I'm curious… does Neanderthal offer async execution on CUDA? Or can it return a future?
Returning a future, or parking a virtual thread would need a stream callback, and I see that there is one in clojurecuda at src/java/uncomplicate/clojurecuda/internal/javacpp/CUStreamCallback.java
but I can't find it being used anywhere.
Thinking out loud here (so please feel free to correct my errors). It occurs to me that maybe there is scope to have virtual thread support in Neanderthal.
For instance:
• C++: Implement JNI_OnLoad and keep the VM pointer.
• C++: Register a cuda completion function with cudaLaunchHostFunc
• C++: Call a kernel function, or cudaMemcpyAsync. Then return to the JVM.
• JVM: Return a CompletableFuture (or increment a CountDownLatch, or call LockSupport.park())
• C++: After the CUDA operation is done, the completion function calls vm->AttachCurrentThread() / env->some_neaderthal_function() / vm->DetachCurrentThread()
• JVM: The neanderthal function has been called from C++ land. This function delivers to the CompletableFuture, or decrements the countdown latch, or LockSupport.unpark()

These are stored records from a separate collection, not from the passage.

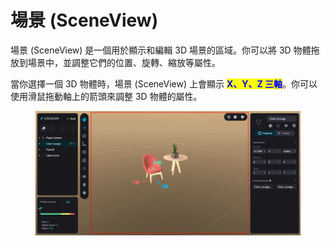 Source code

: # 場景 (SceneView)

場景 (SceneView) 是一個用於顯示和編輯 3D 場景的區域。你可以將 3D 物體拖放到場景中，並調整它們的位置、旋轉、縮放等屬性。

當你選擇一個 3D 物體時，場景 (SceneView) 上會顯示 <mark style="color:blue;">**X、Y、Z 三軸**</mark>。你可以使用滑鼠拖動軸上的箭頭來調整 3D 物體的屬性。

<figure><img src="../../.gitbook/assets/Frame 115.png" alt=""><figcaption></figcaption></figure>

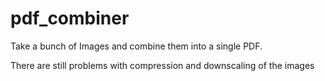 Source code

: # pdf_combiner

Take a bunch of Images and combine them into a single PDF.

There are still problems with compression and downscaling of the images 

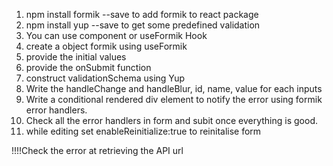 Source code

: <!-- IMPLEMENTING FORMIK FOR FORM VALIDATION -->
1. npm install formik --save  to add formik to react package
2. npm install yup --save to get some predefined validation 
3. You can use <Formik/> component or useFormik Hook
4. create a object formik using useFormik
5. provide the initial values
6. provide the onSubmit function
7. construct validationSchema using Yup
8. Write the handleChange and handleBlur, id, name, value for each inputs
9. Write a conditional rendered div element to notify the error using formik error handlers.
10. Check all the error handlers in form and subit once everything is good.
11. while editing set  enableReinitialize:true to reinitalise form


!!!!Check the error at retrieving the API url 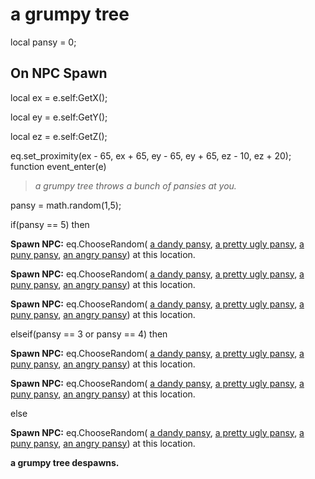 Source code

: # a grumpy tree
local pansy = 0;

## On NPC Spawn

local ex = e.self:GetX();

local ey = e.self:GetY();

local ez = e.self:GetZ();

eq.set_proximity(ex - 65, ex + 65, ey - 65, ey + 65, ez - 10, ez + 20);
function event_enter(e)

>*a grumpy tree throws a bunch of pansies at you.*

pansy = math.random(1,5);

if(pansy == 5) then


**Spawn NPC:** eq.ChooseRandom( [a dandy pansy](/npc/126002), [a pretty ugly pansy](/npc/126001), [a puny pansy](/npc/126003), [an angry pansy](/npc/126000)) at this location.


**Spawn NPC:** eq.ChooseRandom( [a dandy pansy](/npc/126002), [a pretty ugly pansy](/npc/126001), [a puny pansy](/npc/126003), [an angry pansy](/npc/126000)) at this location.


**Spawn NPC:** eq.ChooseRandom( [a dandy pansy](/npc/126002), [a pretty ugly pansy](/npc/126001), [a puny pansy](/npc/126003), [an angry pansy](/npc/126000)) at this location.

elseif(pansy == 3 or pansy == 4) then


**Spawn NPC:** eq.ChooseRandom( [a dandy pansy](/npc/126002), [a pretty ugly pansy](/npc/126001), [a puny pansy](/npc/126003), [an angry pansy](/npc/126000)) at this location.


**Spawn NPC:** eq.ChooseRandom( [a dandy pansy](/npc/126002), [a pretty ugly pansy](/npc/126001), [a puny pansy](/npc/126003), [an angry pansy](/npc/126000)) at this location.

else


**Spawn NPC:** eq.ChooseRandom( [a dandy pansy](/npc/126002), [a pretty ugly pansy](/npc/126001), [a puny pansy](/npc/126003), [an angry pansy](/npc/126000)) at this location.

**a grumpy tree despawns.** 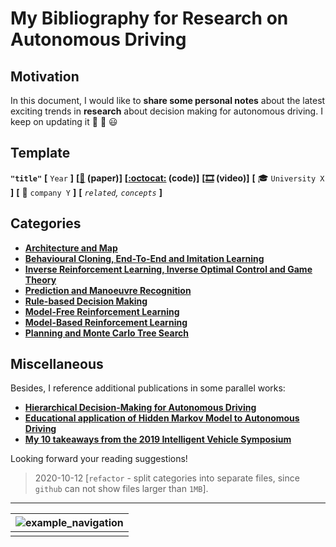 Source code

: # My Bibliography for Research on Autonomous Driving

## Motivation

In this document, I would like to **share some personal notes** about the latest exciting trends in **research** about decision making for autonomous driving. I keep on updating it :construction_worker: :construction: :smiley:

## Template

**`"title"`**
**[** `Year` **]**
**[[:memo:](https://arxiv.org/) (paper)]**
**[[:octocat:](https://github.com/) (code)]**
**[[🎞️](https://www.youtube.com/) (video)]**
**[** :mortar_board: `University X` **]**
**[** :car: `company Y` **]**
**[** _`related`, `concepts`_  **]**

## Categories

- [**Architecture and Map**](sections/1_architecture_and_map.md)
- [**Behavioural Cloning, End-To-End and Imitation Learning**](sections/2_bc_end2end.md)
- [**Inverse Reinforcement Learning, Inverse Optimal Control and Game Theory**](sections/3_inverse_rl_game_theory.md)
- [**Prediction and Manoeuvre Recognition**](sections/4_prediction_and_manoeuvre_recognition.md)
- [**Rule-based Decision Making**](sections/5_rule_based_decision_making.md)
- [**Model-Free Reinforcement Learning**](sections/6_model_free_rl.md)
- [**Model-Based Reinforcement Learning**](sections/7_model_based_rl.md)
- [**Planning and Monte Carlo Tree Search**](sections/8_planning_mcts.md)

## Miscellaneous

Besides, I reference additional publications in some parallel works:

- [**Hierarchical Decision-Making for Autonomous Driving**](https://github.com/chauvinSimon/Hierarchical-Decision-Making-for-Autonomous-Driving)
- [**Educational application of Hidden Markov Model to Autonomous Driving**](https://github.com/chauvinSimon/hmm_for_autonomous_driving)
- [**My 10 takeaways from the 2019 Intelligent Vehicle Symposium**](https://github.com/chauvinSimon/IV19)

Looking forward your reading suggestions!

> 2020-10-12 [`refactor` - split categories into separate files, since `github` can not show files larger than `1MB`].

---

| ![example_navigation](../media/example_navigation.gif "")  |
|:--:|
|    |
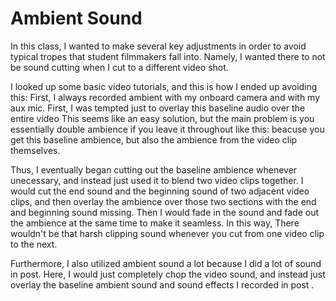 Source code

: # Ambient Sound

In this class, I wanted to make several key adjustments in order to avoid typical tropes that student filmmakers fall into. Namely, I wanted there to not be sound cutting when I cut to a different video shot. 

I looked up some basic video tutorials, and this is how I ended up avoiding this: First, I always recorded ambient with my onboard camera and with my aux mic. First, I was tempted just to overlay this baseline audio over the entire video This seems like an easy solution, but the main problem is you essentially double ambience if you leave it throughout like this: beacuse you get this baseline ambience, but also the ambience from the video clip themselves.

Thus, I eventually began cutting out the baseline ambience whenever unecessary, and instead just used it to blend two video clips together. I would cut the end sound and the beginning sound of two adjacent video clips, and then overlay the ambience over those two sections with the end and beginning sound missing. Then I would fade in the sound and fade out the ambience at the same time to make it seamless. In this way, There wouldn't be that harsh clipping sound whenever you cut from one video clip to the next.

Furthermore, I also utilized ambient sound a lot because I did a lot of sound in post. Here, I would just completely chop the video sound, and instead just overlay the baseline ambient sound and sound effects I recorded in post .
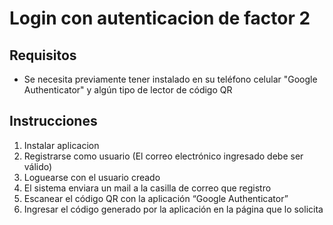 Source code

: # Login con autenticacion de factor 2

## Requisitos

- Se necesita previamente tener instalado en su teléfono celular "Google Authenticator" y algún tipo de lector de código QR

## Instrucciones



1. Instalar aplicacion
2. Registrarse como usuario (El correo electrónico ingresado debe ser válido)
3. Loguearse con el usuario creado
4. El sistema enviara un mail a la casilla de correo que registro
5. Escanear el código QR con la aplicación “Google Authenticator”
6. Ingresar el código generado por la aplicación en la página que lo solicita


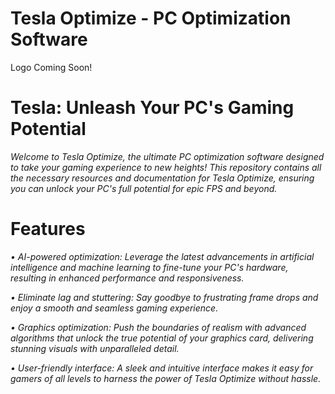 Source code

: # Tesla Optimize - PC Optimization Software

Logo Coming Soon!

# Tesla: Unleash Your PC's Gaming Potential

*Welcome to Tesla Optimize, the ultimate PC optimization software designed to take your gaming experience to new heights! This repository contains all the necessary resources and documentation for Tesla Optimize, ensuring you can unlock your PC's full potential for epic FPS and beyond.*

# Features

*• AI-powered optimization: Leverage the latest advancements in artificial intelligence and machine learning to fine-tune your PC's hardware, resulting in enhanced performance and responsiveness.*

*• Eliminate lag and stuttering: Say goodbye to frustrating frame drops and enjoy a smooth and seamless gaming experience.*

*• Graphics optimization: Push the boundaries of realism with advanced algorithms that unlock the true potential of your graphics card, delivering stunning visuals with unparalleled detail.*

*• User-friendly interface: A sleek and intuitive interface makes it easy for gamers of all levels to harness the power of Tesla Optimize without hassle.*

From the JVM's perspective, it could look like a Future, or a blocking call that can be preempted. I've worked with operations that took hundreds of milliseconds to transfer data across the bus, or that take a while to execute in the device, so I thought it might be useful to return to the JVM until the device is ready.
All GPU-related calls in Neanderthal are async (when it makes sense).
Thank you!